Strengthening RC Columns with CFRP

Strengthening RC columns with CFRP

Repairing and strengthening existing RC structures has become increasingly popular within the industry. RC structures can fail due to but not limited to the following reasons:

  • Neglecting crucial factors in the design and/or construction phase
  • Changing the usage of a structure resulting in a change in the applied loads
  • Structural damage as a result of an earthquake or environmental factors
Strengthening RC Columns with CFRP

 Figure 1: Rhino Carbon Fiber™ Strengthening Products

Why CFRP?

The most common techniques of strengthening RC columns are jacketing, steel jacketing and CFRP jacketing. CFRP has a greater demand than the other options due to its superior specifications:

  1. High strength to weight ratio
  2. Increases stiffness as well as strength of the section
  3. Lightweight
  4. Easy and fast installation
  5. Corrosion-resistant
  6. Reduces costs of transportation and installation
  7. Prevents buckling of the column
  8. Improves the load-carrying capacity of columns
  9. Enhances the flexural stiffness of the repaired section

Why do we suggest CFRP for RC column strengthening?

CFRP is an excellent strengthening solution for RC columns and doesn’t add considerable weight, mass and stiffness.
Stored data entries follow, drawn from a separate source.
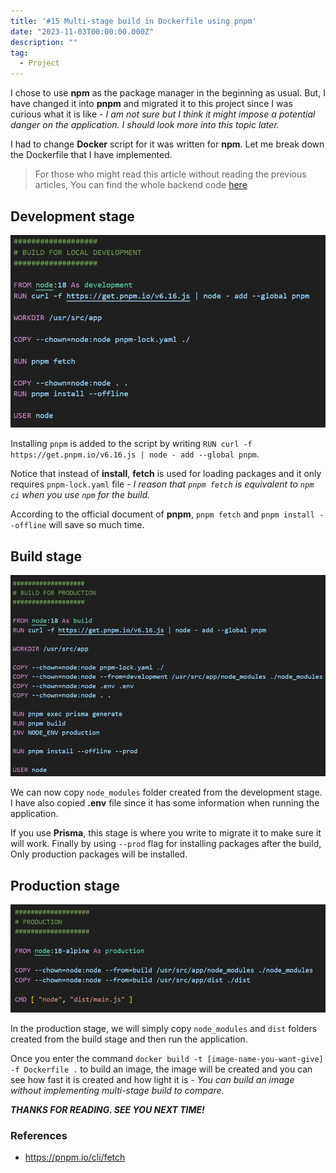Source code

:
 ```yaml
---
title: '#15 Multi-stage build in Dockerfile using pnpm'
date: "2023-11-03T00:00:00.000Z"
description: ""
tag:
  - Project
---
```


I chose to use **npm** as the package manager in the beginning as usual. But, I have changed it into **pnpm** and migrated it to this project since I was curious what it is like - _I am not sure but I think it might impose a potential danger on the application. I should look more into this topic later._ 

I had to change **Docker** script for it was written for **npm**. Let me break down the Dockerfile that I have implemented.

> For those who might read this article without reading the previous articles, You can find the whole backend code [here](https://github.com/shkim04/find-your-wc)

## Development stage

![development-stage](../imgs/2023-11-03/development-stage.png)

Installing `pnpm` is added to the script by writing `RUN curl -f https://get.pnpm.io/v6.16.js | node - add --global pnpm`.

Notice that instead of **install**, **fetch** is used for loading packages and it only requires `pnpm-lock.yaml` file - _I reason that `pnpm fetch` is equivalent to `npm ci` when you use `npm` for the build._ 

According to the official document of **pnpm**, `pnpm fetch` and `pnpm install --offline` will save so much time.

## Build stage

![build-stage](../imgs/2023-11-03/build-stage.png)

We can now copy `node_modules` folder created from the development stage. I have also copied **.env** file since it has some information when running the application.

If you use **Prisma**, this stage is where you write to migrate it to make sure it will work. Finally by using `--prod` flag for installing packages after the build, Only production packages will be installed.

## Production stage

![production-stage](../imgs/2023-11-03/production-stage.png)

In the production stage, we will simply copy `node_modules` and `dist` folders created from the build stage and then run the application.

Once you enter the command `docker build -t [image-name-you-want-give] -f Dockerfile .` to build an image, the image will be created and you can see how fast it is created and how light it is - _You can build an image without implementing multi-stage build to compare._

_**THANKS FOR READING. SEE YOU NEXT TIME!**_

### References
- https://pnpm.io/cli/fetch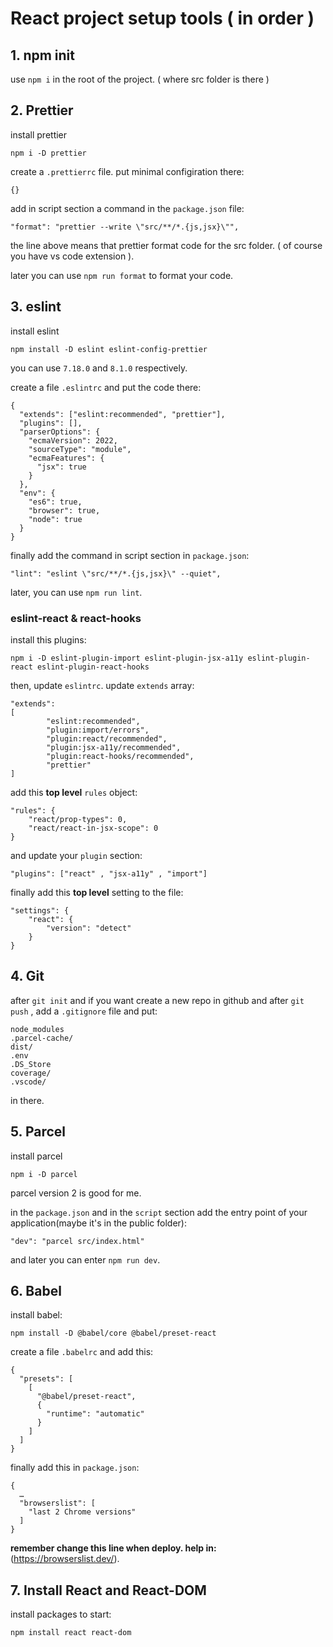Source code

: # React project setup tools ( in order )

## 1. npm init

use `npm i` in the root of the project. ( where src folder is there )

## 2. Prettier

install prettier
```
npm i -D prettier
```
create a `.prettierrc` file. put minimal configiration there:

```
{}
```

add in script section a command in the `package.json` file:

```
"format": "prettier --write \"src/**/*.{js,jsx}\"",
```
the line above means that prettier format code for the src folder. ( of course you have vs code extension ).

later you can use `npm run format` to format your code.

## 3. eslint

install eslint
```
npm install -D eslint eslint-config-prettier
```
you can use `7.18.0` and `8.1.0` respectively.

create a file `.eslintrc` and put the code there:
```
{
  "extends": ["eslint:recommended", "prettier"],
  "plugins": [],
  "parserOptions": {
    "ecmaVersion": 2022,
    "sourceType": "module",
    "ecmaFeatures": {
      "jsx": true
    }
  },
  "env": {
    "es6": true,
    "browser": true,
    "node": true
  }
}
```
finally add the command in script section in `package.json`:
```
"lint": "eslint \"src/**/*.{js,jsx}\" --quiet",
```
later, you can use `npm run lint`.

### eslint-react & react-hooks

install this plugins:
```
npm i -D eslint-plugin-import eslint-plugin-jsx-a11y eslint-plugin-react eslint-plugin-react-hooks
```

then, update `eslintrc`. update `extends` array:
```
"extends": 
[
		"eslint:recommended",
		"plugin:import/errors",
		"plugin:react/recommended",
		"plugin:jsx-a11y/recommended",
		"plugin:react-hooks/recommended",
		"prettier"
]
```
add this **top level** `rules` object:
```
"rules": {
    "react/prop-types": 0,
    "react/react-in-jsx-scope": 0
}
```
and update your `plugin` section: 
```
"plugins": ["react" , "jsx-a11y" , "import"]
```
finally add this **top level** setting to the file:
```
"settings": {
    "react": {
        "version": "detect"
    }
}
```

## 4. Git

after `git init` and if you want create a new repo in github and after `git push` , add a `.gitignore` file and put:
```
node_modules
.parcel-cache/
dist/
.env
.DS_Store
coverage/
.vscode/
```
in there.

## 5. Parcel

install parcel

```
npm i -D parcel
```
parcel version 2 is good for me.

in the `package.json` and in the `script` section add the entry point of your application(maybe it's in the public folder):
```
"dev": "parcel src/index.html"
```
and later you can enter `npm run dev`.

## 6. Babel

install babel:
```
npm install -D @babel/core @babel/preset-react
```

create a file `.babelrc` and add this:
```
{
  "presets": [
    [
      "@babel/preset-react",
      {
        "runtime": "automatic"
      }
    ]
  ]
}
```
finally add this in `package.json`:
```
{
  …
  "browserslist": [
    "last 2 Chrome versions"
  ]
}
```
**remember change this line when deploy. help in:** (https://browserslist.dev/).

## 7. Install React and React-DOM

install packages to start:

```
npm install react react-dom
```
The seismic behavior of the whole structure remains steady after strengthening the columns, which is critically important for the structure’s integrity.
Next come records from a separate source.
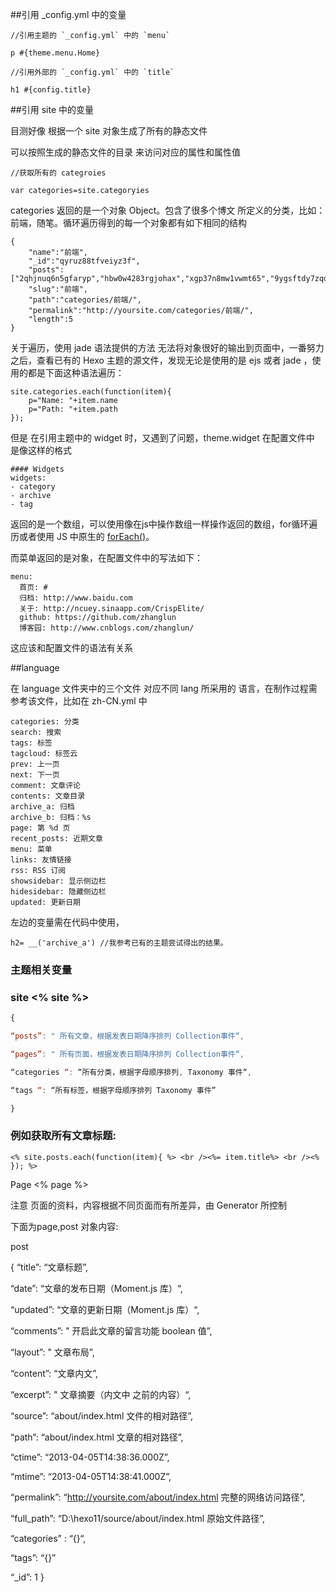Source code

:##引用 _config.yml 中的变量

    //引用主题的 `_config.yml` 中的 `menu`

    p #{theme.menu.Home}

    //引用外部的 `_config.yml` 中的 `title`

    h1 #{config.title}

##引用 site 中的变量

目测好像 根据一个 site 对象生成了所有的静态文件

可以按照生成的静态文件的目录 来访问对应的属性和属性值

    //获取所有的 categroies

    var categories=site.categoryies

categories 返回的是一个对象 Object。包含了很多个博文 所定义的分类，比如：前端，随笔。循环遍历得到的每一个对象都有如下相同的结构

    {
        "name":"前端",
        "_id":"qyruz88tfveiyz3f",
        "posts":["2qhjnuq6n5gfaryp","hbw0w4283rgjohax","xgp37n8mw1vwmt65","9ygsftdy7zqd1sd1","no1i9sy995i3xr6q"],
        "slug":"前端",
        "path":"categories/前端/",
        "permalink":"http://yoursite.com/categories/前端/",
        "length":5
    }

关于遍历，使用 jade 语法提供的方法 无法将对象很好的输出到页面中，一番努力之后，查看已有的 Hexo 主题的源文件，发现无论是使用的是 ejs 或者 jade ，使用的都是下面这种语法遍历：

    site.categories.each(function(item){
        p="Name: "+item.name
        p="Path: "+item.path
    });


但是 在引用主题中的 widget 时，又遇到了问题，theme.widget 在配置文件中 是像这样的格式

    #### Widgets
    widgets:
    - category
    - archive
    - tag

返回的是一个数组，可以使用像在js中操作数组一样操作返回的数组，for循环遍历或者使用 JS 中原生的 [forEach()](https://developer.mozilla.org/zh-CN/docs/Web/JavaScript/Reference/Global_Objects/Array/forEach)。

而菜单返回的是对象，在配置文件中的写法如下：

    menu:
      首页: #
      归档: http://www.baidu.com
      关于: http://ncuey.sinaapp.com/CrispElite/
      github: https://github.com/zhanglun
      博客园: http://www.cnblogs.com/zhanglun/

这应该和配置文件的语法有关系

##language

在 language 文件夹中的三个文件 对应不同 lang 所采用的 语言，在制作过程需参考该文件，比如在 zh-CN.yml 中

    categories: 分类
    search: 搜索
    tags: 标签
    tagcloud: 标签云
    prev: 上一页
    next: 下一页
    comment: 文章评论
    contents: 文章目录
    archive_a: 归档
    archive_b: 归档：%s
    page: 第 %d 页
    recent_posts: 近期文章
    menu: 菜单
    links: 友情链接
    rss: RSS 订阅
    showsidebar: 显示侧边栏
    hidesidebar: 隐藏侧边栏
    updated: 更新日期

左边的变量需在代码中使用，

    h2= __('archive_a') //我参考已有的主题尝试得出的结果。


### 主题相关变量

### site <% site %>

```js
{

“posts”: " 所有文章，根据发表日期降序排列 Collection事件“,

“pages”: " 所有页面，根据发表日期降序排列 Collection事件“,

“categories “: “所有分类，根据字母顺序排列, Taxonomy 事件“,

“tags “: “所有标签，根据字母顺序排列 Taxonomy 事件”

}
```

### 例如获取所有文章标题:

```ejs
<% site.posts.each(function(item){ %> <br /><%= item.title%> <br /><% }); %>
```

Page <% page %>

注意 页面的资料，内容根据不同页面而有所差异，由 Generator 所控制

下面为page,post 对象内容:

post

{
“title”: “文章标题”,

“date”: “文章的发布日期（Moment.js 库）“,

“updated”: “文章的更新日期（Moment.js 库）“,

“comments”: " 开启此文章的留言功能 boolean 值”,

“layout”: " 文章布局”,

“content”: “文章内文”,

“excerpt”: " 文章摘要（内文中 之前的内容）“,

“source”: “about/index.html 文件的相对路径”,

“path”: “about/index.html 文章的相对路径”,

“ctime”: “2013-04-05T14:38:36.000Z”,

“mtime”: “2013-04-05T14:38:41.000Z”,

“permalink”: “http://yoursite.com/about/index.html 完整的网络访问路径”,

“full_path”: “D:\hexo11/source/about/index.html 原始文件路径”,

“categories” : “{}“,

“tags”: “{}”

“_id”: 1
}



    


###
The confinement effectiveness of CFRP-wrapping RC columns depends on the items below:

  1. Type of fiber and resin
  2. Fiber thickness
  3. Fiber orientation
  4. Concrete strength
  5. Shape and corner radius of the concrete column
  6. Slenderness ratio of the column
  7. The bond between CFRP and concrete

Effect of shape and corner radius of an RC column’s cross section on CFRP effectiveness:

Since CFRP will be bent while applying around columns, the bending affects the effectiveness of CFRP and its confinement of the column. The corner radius has significant effects on confinement effectiveness. ¹ CFRP on circular columns has a stronger confinement than square columns (where the corner radius is zero). The low ultimate strength of CFRP wrapping on sections with smaller corner radius’ is due to stress concentration in the corners of the column [1].
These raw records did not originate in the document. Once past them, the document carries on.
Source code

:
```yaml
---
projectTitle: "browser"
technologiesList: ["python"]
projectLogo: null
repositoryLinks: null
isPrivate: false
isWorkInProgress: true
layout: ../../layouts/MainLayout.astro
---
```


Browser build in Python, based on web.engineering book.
Strengthening RC Columns with CFRP

 Figure 2: Corner radius variations for RC columns

Failure modes of a CFRP-strengthened RC column

  1. Tensile rupture of the CFRP jacket, usually near a corner due to stress concentration (especially for square or rectangular sections)
  2. Delamination of the CFRP jacket
  3. Combination of delamination and tensile rupture of the CFRP jacket
  • Items 2 & 3 are scenarios for sections with a higher corner radius. Delamination failure can be reduced by a sufficient length of CFRP overlap around the column.
  • In circular columns, it is assumed that when the hoop stress in CFRP reaches its tensile strength, the CFRP will fail and rupture.
Strengthening RC Columns with CFRP

Figure 3: Hoop tension in CFRP- strengthened circular column

Strengthening RC Columns with CFRP

Figure 4: Strengthening Circular RC Columns With CFRP

Conclusion

Damaged and seismically deficient RC columns require reinforcement to restore structural integrity and resist movement. Carbon fiber reinforced polymer (CFRP) can be used to strengthen columns and can improve the overall seismic performance of a structure. The main advantage of CFRP in the seismic reinforcement of RC columns can be summarized as follows:

  • CFRP has little effect on the stiffness or mass of the structure so a re-evaluation of the seismic demand after strengthening is typically not required

Authors

Parastoo Azad and Dr. Mehrtash Soltani (March 25, 2021)

References

  1. Marinella Fossetti, F. B. (2018). FRP-Confined Concrete Columns: A New Procedure for Evaluating the Performance of Square and Circular Sections. Advances in Civil Engineering.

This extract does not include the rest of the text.